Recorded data
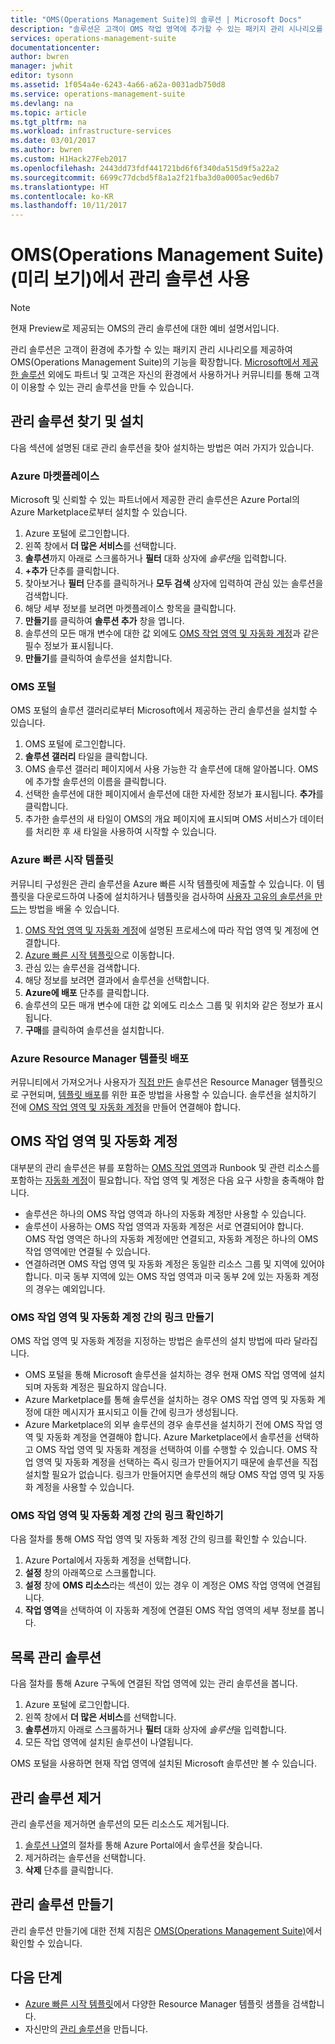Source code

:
 ```yaml
---
title: "OMS(Operations Management Suite)의 솔루션 | Microsoft Docs"
description: "솔루션은 고객이 OMS 작업 영역에 추가할 수 있는 패키지 관리 시나리오를 제공하여 OMS(Operations Management Suite)의 기능을 확장합니다.  이 문서에서는 고객 및 파트너가 사용자 지정 솔루션을 만드는 방법에 대한 세부 정보를 제공합니다."
services: operations-management-suite
documentationcenter: 
author: bwren
manager: jwhit
editor: tysonn
ms.assetid: 1f054a4e-6243-4a66-a62a-0031adb750d8
ms.service: operations-management-suite
ms.devlang: na
ms.topic: article
ms.tgt_pltfrm: na
ms.workload: infrastructure-services
ms.date: 03/01/2017
ms.author: bwren
ms.custom: H1Hack27Feb2017
ms.openlocfilehash: 2443dd73fdf441721bd6f6f340da515d9f5a22a2
ms.sourcegitcommit: 6699c77dcbd5f8a1a2f21fba3d0a0005ac9ed6b7
ms.translationtype: HT
ms.contentlocale: ko-KR
ms.lasthandoff: 10/11/2017
---
```

# <a name="working-with-management-solutions-in-operations-management-suite-oms-preview"></a>OMS(Operations Management Suite)(미리 보기)에서 관리 솔루션 사용
> [!NOTE]
> 현재 Preview로 제공되는 OMS의 관리 솔루션에 대한 예비 설명서입니다.    
> 
> 

관리 솔루션은 고객이 환경에 추가할 수 있는 패키지 관리 시나리오를 제공하여 OMS(Operations Management Suite)의 기능을 확장합니다.  [Microsoft에서 제공한 솔루션](../log-analytics/log-analytics-add-solutions.md) 외에도 파트너 및 고객은 자신의 환경에서 사용하거나 커뮤니티를 통해 고객이 이용할 수 있는 관리 솔루션을 만들 수 있습니다.

## <a name="finding-and-installing-management-solutions"></a>관리 솔루션 찾기 및 설치
다음 섹션에 설명된 대로 관리 솔루션을 찾아 설치하는 방법은 여러 가지가 있습니다.

### <a name="azure-marketplace"></a>Azure 마켓플레이스
Microsoft 및 신뢰할 수 있는 파트너에서 제공한 관리 솔루션은 Azure Portal의 Azure Marketplace로부터 설치할 수 있습니다.

1. Azure 포털에 로그인합니다.
2. 왼쪽 창에서 **더 많은 서비스**를 선택합니다.
3. **솔루션**까지 아래로 스크롤하거나 **필터** 대화 상자에 *솔루션*을 입력합니다.
4. **+추가** 단추를 클릭합니다.
5. 찾아보거나 **필터** 단추를 클릭하거나 **모두 검색** 상자에 입력하여 관심 있는 솔루션을 검색합니다.
6. 해당 세부 정보를 보려면 마켓플레이스 항목을 클릭합니다.
7. **만들기**를 클릭하여 **솔루션 추가** 창을 엽니다.
8. 솔루션의 모든 매개 변수에 대한 값 외에도 [OMS 작업 영역 및 자동화 계정](#oms-workspace-and-automation-account)과 같은 필수 정보가 표시됩니다.
9. **만들기**를 클릭하여 솔루션을 설치합니다.

### <a name="oms-portal"></a>OMS 포털
OMS 포털의 솔루션 갤러리로부터 Microsoft에서 제공하는 관리 솔루션을 설치할 수 있습니다.

1. OMS 포털에 로그인합니다.
2. **솔루션 갤러리** 타일을 클릭합니다.
3. OMS 솔루션 갤러리 페이지에서 사용 가능한 각 솔루션에 대해 알아봅니다. OMS에 추가할 솔루션의 이름을 클릭합니다.
4. 선택한 솔루션에 대한 페이지에서 솔루션에 대한 자세한 정보가 표시됩니다. **추가**를 클릭합니다.
5. 추가한 솔루션의 새 타일이 OMS의 개요 페이지에 표시되며 OMS 서비스가 데이터를 처리한 후 새 타일을 사용하여 시작할 수 있습니다.

### <a name="azure-quickstart-templates"></a>Azure 빠른 시작 템플릿
커뮤니티 구성원은 관리 솔루션을 Azure 빠른 시작 템플릿에 제출할 수 있습니다.  이 템플릿을 다운로드하여 나중에 설치하거나 템플릿을 검사하여 [사용자 고유의 솔루션을 만드는](#creating-a-solution) 방법을 배울 수 있습니다.

1. [OMS 작업 영역 및 자동화 계정](#oms-workspace-and-automation-account)에 설명된 프로세스에 따라 작업 영역 및 계정에 연결합니다.
2. [Azure 빠른 시작 템플릿](https://azure.microsoft.com/documentation/templates/)으로 이동합니다.  
3. 관심 있는 솔루션을 검색합니다.
4. 해당 정보를 보려면 결과에서 솔루션을 선택합니다.
5. **Azure에 배포** 단추를 클릭합니다.
6. 솔루션의 모든 매개 변수에 대한 값 외에도 리소스 그룹 및 위치와 같은 정보가 표시됩니다.
7. **구매**를 클릭하여 솔루션을 설치합니다.

### <a name="deploy-azure-resource-manager-template"></a>Azure Resource Manager 템플릿 배포
커뮤니티에서 가져오거나 사용자가 [직접 만든](#creating-a-solution) 솔루션은 Resource Manager 템플릿으로 구현되며, [템플릿 배포](../azure-resource-manager/resource-group-template-deploy-portal.md)를 위한 표준 방법을 사용할 수 있습니다.  솔루션을 설치하기 전에 [OMS 작업 영역 및 자동화 계정](#oms-workspace-and-automation-account)을 만들어 연결해야 합니다.

## <a name="oms-workspace-and-automation-account"></a>OMS 작업 영역 및 자동화 계정
대부분의 관리 솔루션은 뷰를 포함하는 [OMS 작업 영역](../log-analytics/log-analytics-manage-access.md)과 Runbook 및 관련 리소스를 포함하는 [자동화 계정](../automation/automation-security-overview.md#automation-account-overview)이 필요합니다. 작업 영역 및 계정은 다음 요구 사항을 충족해야 합니다.

* 솔루션은 하나의 OMS 작업 영역과 하나의 자동화 계정만 사용할 수 있습니다.  
* 솔루션이 사용하는 OMS 작업 영역과 자동화 계정은 서로 연결되어야 합니다. OMS 작업 영역은 하나의 자동화 계정에만 연결되고, 자동화 계정은 하나의 OMS 작업 영역에만 연결될 수 있습니다.
* 연결하려면 OMS 작업 영역 및 자동화 계정은 동일한 리소스 그룹 및 지역에 있어야 합니다.  미국 동부 지역에 있는 OMS 작업 영역과 미국 동부 2에 있는 자동화 계정의 경우는 예외입니다.

### <a name="creating-a-link-between-an-oms-workspace-and-automation-account"></a>OMS 작업 영역 및 자동화 계정 간의 링크 만들기
OMS 작업 영역 및 자동화 계정을 지정하는 방법은 솔루션의 설치 방법에 따라 달라집니다.

* OMS 포털을 통해 Microsoft 솔루션을 설치하는 경우 현재 OMS 작업 영역에 설치되며 자동화 계정은 필요하지 않습니다.
* Azure Marketplace를 통해 솔루션을 설치하는 경우 OMS 작업 영역 및 자동화 계정에 대한 메시지가 표시되고 이들 간에 링크가 생성됩니다.  
* Azure Marketplace의 외부 솔루션의 경우 솔루션을 설치하기 전에 OMS 작업 영역 및 자동화 계정을 연결해야 합니다.  Azure Marketplace에서 솔루션을 선택하고 OMS 작업 영역 및 자동화 계정을 선택하여 이를 수행할 수 있습니다.  OMS 작업 영역 및 자동화 계정을 선택하는 즉시 링크가 만들어지기 때문에 솔루션을 직접 설치할 필요가 없습니다.  링크가 만들어지면 솔루션의 해당 OMS 작업 영역 및 자동화 계정을 사용할 수 있습니다. 

### <a name="verifying-the-link-between-an-oms-workspace-and-automation-account"></a>OMS 작업 영역 및 자동화 계정 간의 링크 확인하기
다음 절차를 통해 OMS 작업 영역 및 자동화 계정 간의 링크를 확인할 수 있습니다.

1. Azure Portal에서 자동화 계정을 선택합니다.
2. **설정** 창의 아래쪽으로 스크롤합니다.
3. **설정** 창에 **OMS 리소스**라는 섹션이 있는 경우 이 계정은 OMS 작업 영역에 연결됩니다.
4. **작업 영역**을 선택하여 이 자동화 계정에 연결된 OMS 작업 영역의 세부 정보를 봅니다.

## <a name="listing-management-solutions"></a>목록 관리 솔루션
다음 절차를 통해 Azure 구독에 연결된 작업 영역에 있는 관리 솔루션을 봅니다.

1. Azure 포털에 로그인합니다.
2. 왼쪽 창에서 **더 많은 서비스**를 선택합니다.
3. **솔루션**까지 아래로 스크롤하거나 **필터** 대화 상자에 *솔루션*을 입력합니다.
4. 모든 작업 영역에 설치된 솔루션이 나열됩니다.

OMS 포털을 사용하면 현재 작업 영역에 설치된 Microsoft 솔루션만 볼 수 있습니다.

## <a name="removing-a-management-solution"></a>관리 솔루션 제거
관리 솔루션을 제거하면 솔루션의 모든 리소스도 제거됩니다.  

1. [솔루션 나열](#listing-solutions)의 절차를 통해 Azure Portal에서 솔루션을 찾습니다.
2. 제거하려는 솔루션을 선택합니다.
3. **삭제** 단추를 클릭합니다.

## <a name="creating-a-management-solution"></a>관리 솔루션 만들기
관리 솔루션 만들기에 대한 전체 지침은 [OMS(Operations Management Suite)](operations-management-suite-solutions-creating.md)에서 확인할 수 있습니다. 

## <a name="next-steps"></a>다음 단계
* [Azure 빠른 시작 템플릿](https://azure.microsoft.com/documentation/templates)에서 다양한 Resource Manager 템플릿 샘플을 검색합니다.
* 자신만의 [관리 솔루션](operations-management-suite-solutions-creating.md)을 만듭니다.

### ASSIGNMENT
Write out exactly the lines that fall from the line with "다음 절차를 통해 Azure" to the line with "2. 제거하려는 솔루션을 선택합니다." in the records above, keeping both ends.

### COMPLETED EXERCISE
다음 절차를 통해 Azure 구독에 연결된 작업 영역에 있는 관리 솔루션을 봅니다.

1. Azure 포털에 로그인합니다.
2. 왼쪽 창에서 **더 많은 서비스**를 선택합니다.
3. **솔루션**까지 아래로 스크롤하거나 **필터** 대화 상자에 *솔루션*을 입력합니다.
4. 모든 작업 영역에 설치된 솔루션이 나열됩니다.

OMS 포털을 사용하면 현재 작업 영역에 설치된 Microsoft 솔루션만 볼 수 있습니다.

## <a name="removing-a-management-solution"></a>관리 솔루션 제거
관리 솔루션을 제거하면 솔루션의 모든 리소스도 제거됩니다.  

1. [솔루션 나열](#listing-solutions)의 절차를 통해 Azure Portal에서 솔루션을 찾습니다.
2. 제거하려는 솔루션을 선택합니다.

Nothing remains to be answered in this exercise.